A Lady’s Secret by Sarita Leone

A Lady’s Secret by Sarita Leone
Publisher: The Wild Rose Press
Genre: Historical
Heat Rating: Sensual
Length: Full Length (219 pages)
Rating: 3.5 stars
Reviewed by Camellia

Aghast that she fell into the arms of a scurrilous rake, Lady Amy Spencer tries to find a solution that will save not only her pride but her reputation as well.

Lord Oliver Gregory realizes as he watches from afar that his childhood friend is no longer a child and his affections have changed.

Can love bloom among the roses, or will the past ruin any chance for a happy future?

A Lady’s Secret is a gentle love story that is in the undercurrent, but foreshadowing lets the reader know it is there just waiting to bubble out at an emotional time.

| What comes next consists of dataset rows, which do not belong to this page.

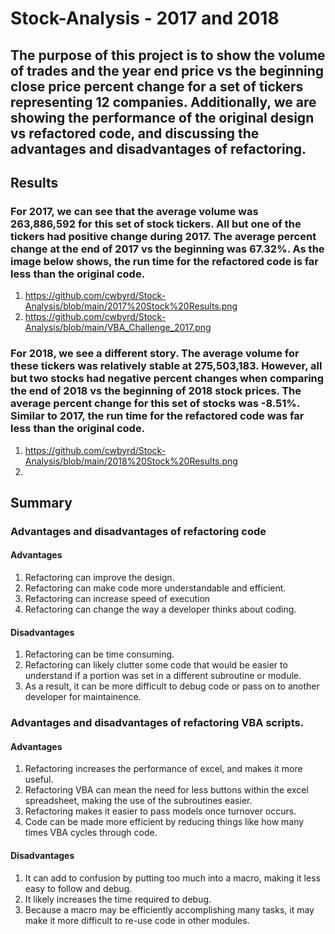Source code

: # Stock-Analysis - 2017 and 2018
## The purpose of this project is to show the volume of trades and the year end price vs the beginning close price percent change for a set of tickers representing 12 companies. Additionally, we are showing the performance of the original design vs refactored code, and discussing the advantages and disadvantages of refactoring.
## Results
### For 2017, we can see that the average volume was 263,886,592 for this set of stock tickers. All but one of the tickers had positive change during 2017. The average percent change at the end of 2017 vs the beginning was 67.32%. As the image below shows, the run time for the refactored code is far less than the original code.
1. https://github.com/cwbyrd/Stock-Analysis/blob/main/2017%20Stock%20Results.png
2. https://github.com/cwbyrd/Stock-Analysis/blob/main/VBA_Challenge_2017.png


### For 2018, we see a different story. The average volume for these tickers was relatively stable at 275,503,183. However, all but two stocks had negative percent changes when comparing the end of 2018 vs the beginning of 2018 stock prices. The average percent change for this set of stocks was -8.51%. Similar to 2017, the run time for the refactored code was far less than the original code. 
1. https://github.com/cwbyrd/Stock-Analysis/blob/main/2018%20Stock%20Results.png
2. 


## Summary
### Advantages and disadvantages of refactoring code
#### Advantages
1. Refactoring can improve the design. 
2. Refactoring can make code more understandable and efficient. 
3. Refactoring can increase speed of execution 
4. Refactoring can change the way a developer thinks about coding. 
#### Disadvantages
1. Refactoring can be time consuming. 
2. Refactoring can likely clutter some code that would be easier to understand if a portion was set in a different subroutine or module. 
3. As a result, it can be more difficult to debug code or pass on to another developer for maintainence. 
### Advantages and disadvantages of refactoring VBA scripts. 
#### Advantages
1. Refactoring increases the performance of excel, and makes it more useful. 
2. Refactoring VBA can mean the need for less buttons within the excel spreadsheet, making the use of the subroutines easier. 
3. Refactoring makes it easier to pass models once turnover occurs. 
4. Code can be made more efficient by reducing things like how many times VBA cycles through code. 
#### Disadvantages
1. It can add to confusion by putting too much into a macro, making it less easy to follow and debug. 
2. It likely increases the time required to debug. 
3. Because a macro may be efficiently accomplishing many tasks, it may make it more difficult to re-use code in other modules. 
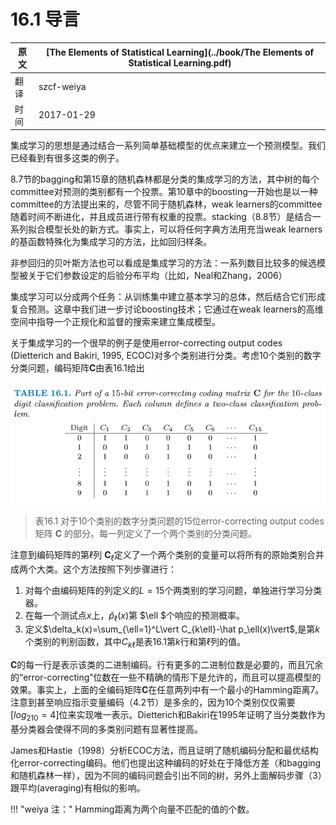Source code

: # 16.1 导言

| 原文   | [The Elements of Statistical Learning](../book/The Elements of Statistical Learning.pdf) |
| ---- | ---------------------------------------- |
| 翻译   | szcf-weiya                               |
| 时间   | 2017-01-29                               |

集成学习的思想是通过结合一系列简单基础模型的优点来建立一个预测模型。我们已经看到有很多这类的例子。

8.7节的bagging和第15章的随机森林都是分类的集成学习的方法，其中树的每个committee对预测的类别都有一个投票。第10章中的boosting一开始也是以一种committee的方法提出来的，尽管不同于随机森林，weak learners的committee随着时间不断进化，并且成员进行带有权重的投票。stacking（8.8节）是结合一系列拟合模型长处的新方式。事实上，可以将任何字典方法用充当weak learners的基函数特殊化为集成学习的方法，比如回归样条。

非参回归的贝叶斯方法也可以看成是集成学习的方法：一系列数目比较多的候选模型被关于它们参数设定的后验分布平均（比如，Neal和Zhang，2006）

集成学习可以分成两个任务：从训练集中建立基本学习的总体，然后结合它们形成复合预测。这章中我们进一步讨论boosting技术；它通过在weak learners的高维空间中指导一个正规化和监督的搜索来建立集成模型。

关于集成学习的一个很早的例子是使用error-correcting output codes (Dietterich and Bakiri, 1995, ECOC)对多个类别进行分类。考虑10个类别的数字分类问题，编码矩阵$\mathbf{C}$由表16.1给出

![](../img/16/tab16.1.png)

> 表16.1 对于10个类别的数字分类问题的15位error-correcting output codes矩阵 $\mathbf C$ 的部分。每一列定义了一个两个类别的分类问题。

注意到编码矩阵的第$\ell$列 $\mathbf C_\ell$定义了一个两个类别的变量可以将所有的原始类别合并成两个大类。这个方法按照下列步骤进行：

1. 对每个由编码矩阵的列定义的$L=15$个两类别的学习问题，单独进行学习分类器。
2. 在每一个测试点$x$上，$\hat p_\ell (x)$第 $\ell $个响应的预测概率。
3. 定义$\delta_k(x)=\sum_{\ell=1}^L\vert C_{k\ell}-\hat p_\ell(x)\vert$,是第$k$个类别的判别函数，其中$C_{k\ell}$是表16.1第$k$行和第$\ell$列的值。


$\mathbf C$的每一行是表示该类的二进制编码。行有更多的二进制位数是必要的，而且冗余的“error-correcting”位数在一些不精确的情形下是允许的，而且可以提高模型的效果。事实上，上面的全编码矩阵$\mathbf C$在任意两列中有一个最小的Hamming距离7。注意到甚至响应指示变量编码（4.2节）是多余的，因为10个类别仅仅需要$[log_210=4]$位来实现唯一表示。Dietterich和Bakiri在1995年证明了当分类数作为基分类器会使得不同的多类别问题有显著性提高。

James和Hastie（1998）分析ECOC方法，而且证明了随机编码分配和最优结构化error-correcting编码。他们也提出这种编码的好处在于降低方差（和bagging和随机森林一样），因为不同的编码问题会引出不同的树，另外上面解码步骤（3）跟平均(averaging)有相似的影响。

!!! "weiya 注："
	Hamming距离为两个向量不匹配的值的个数。
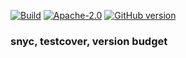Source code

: [![Build](https://github.com/zlaval-elte-thesis/api-gateway/actions/workflows/merge-to-master.yml/badge.svg)](https://github.com/zlaval-elte-thesis/api-gateway/actions/workflows/merge-to-master.yml)
[![Apache-2.0](https://img.shields.io/badge/license-Apache--2.0-blue)](https://opensource.org/licenses/Apache-2.0)
[![GitHub version](https://img.shields.io/gitlab/v/release/zlaval-elte-thesis/api-gateway?color=%236495ED&label=version&sort=semver&style=plastic)](https://github.com/zlaval-elte-thesis/api-gateway)

### snyc, testcover, version budget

The ebb and flow of the writing makes this story a pleasure to read. It entices one away from the modern world and into seventeenth century England.

Gracious me, honest communication could have saved these likeable characters a lot of grief and worry, but then we would have missed the fun of the conflict, and how they finally get up enough courage to speak and the results that follows.

How to understand the workings of women’s minds totally eludes Lord Oliver Gregory. He has a house full of women he feels responsible for. His misspent youth had not prepared him for his “lordly” duties, duties that he now takes very seriously. His story is somewhat a “rite of passage” story. His best friend and manservant is his mainstay as he navigated this passage and continues to be a tried and true friend a he sorts out a doings of the women he cares about.

Oliver is ever so grateful for his contented, efficient mother who keeps the household running smoothly. He senses something is not quite as it should be with his sister and her new husband Nick, the Duke of Waterford. The two family friends, Miranda and Amy Spencer, who are staying with them, keeps Oliver on his toes. Miranda, the bluestocking sister, is besotted with him—how to stay her friend and not get trapped into marriage is tricky business. Amy, usually so independent, adventurous, fun-loving and smiling, has become tired, worried, sad, sick, and weepy. Moreover, she declares “all men are liars” not to be trusted. Talk about a tangled web to unravel—entertaining reading indeed. Bridget, the maid, is another issue. WOMEN!

What’s a man to do? Plus, he finds himself in love—a brand new experience for him. How he manages to win her love makes most enjoyable reading.

This is the third book in A Willowbrook Manor series, but it stands alone beautifully.